◆ ABOUT THIS EXERCISE
The answer is the number of lines in the data that contain the word "documents"; give it alone.
===== EXTRACTED DATA =====
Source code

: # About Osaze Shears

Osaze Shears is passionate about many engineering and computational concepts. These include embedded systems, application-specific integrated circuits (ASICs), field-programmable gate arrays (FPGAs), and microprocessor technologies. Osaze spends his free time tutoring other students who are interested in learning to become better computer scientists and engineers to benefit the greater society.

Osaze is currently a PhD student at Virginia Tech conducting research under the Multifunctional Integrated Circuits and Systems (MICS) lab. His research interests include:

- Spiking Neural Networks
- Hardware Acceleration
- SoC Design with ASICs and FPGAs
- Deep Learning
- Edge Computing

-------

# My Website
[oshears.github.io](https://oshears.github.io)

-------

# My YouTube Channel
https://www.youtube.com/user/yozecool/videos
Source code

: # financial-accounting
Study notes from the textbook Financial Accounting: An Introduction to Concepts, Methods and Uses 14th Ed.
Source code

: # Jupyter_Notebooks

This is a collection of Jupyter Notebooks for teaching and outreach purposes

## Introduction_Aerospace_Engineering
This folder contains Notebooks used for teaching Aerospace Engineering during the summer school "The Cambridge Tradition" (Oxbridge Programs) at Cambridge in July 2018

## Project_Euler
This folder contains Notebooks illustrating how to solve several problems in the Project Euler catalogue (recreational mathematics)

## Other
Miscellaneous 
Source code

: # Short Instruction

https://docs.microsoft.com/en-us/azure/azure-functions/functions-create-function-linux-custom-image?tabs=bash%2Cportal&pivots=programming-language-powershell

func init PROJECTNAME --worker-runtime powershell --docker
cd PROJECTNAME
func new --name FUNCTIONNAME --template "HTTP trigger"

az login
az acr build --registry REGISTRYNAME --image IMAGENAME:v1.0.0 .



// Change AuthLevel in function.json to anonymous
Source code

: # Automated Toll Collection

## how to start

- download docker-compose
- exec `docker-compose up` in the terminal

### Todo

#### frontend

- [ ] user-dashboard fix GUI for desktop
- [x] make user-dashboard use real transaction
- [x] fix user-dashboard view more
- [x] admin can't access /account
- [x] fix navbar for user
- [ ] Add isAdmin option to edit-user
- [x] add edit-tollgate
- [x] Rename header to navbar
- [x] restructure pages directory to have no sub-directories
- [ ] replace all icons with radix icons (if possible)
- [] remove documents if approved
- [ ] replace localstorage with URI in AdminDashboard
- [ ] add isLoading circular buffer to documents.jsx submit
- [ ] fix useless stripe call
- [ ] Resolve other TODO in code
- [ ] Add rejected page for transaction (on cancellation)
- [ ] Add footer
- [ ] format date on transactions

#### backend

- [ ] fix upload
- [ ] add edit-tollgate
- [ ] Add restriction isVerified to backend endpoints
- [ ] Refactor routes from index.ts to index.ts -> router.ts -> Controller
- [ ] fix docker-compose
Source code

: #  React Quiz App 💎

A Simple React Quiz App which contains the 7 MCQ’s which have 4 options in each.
=====
◆ TASK RESULT
2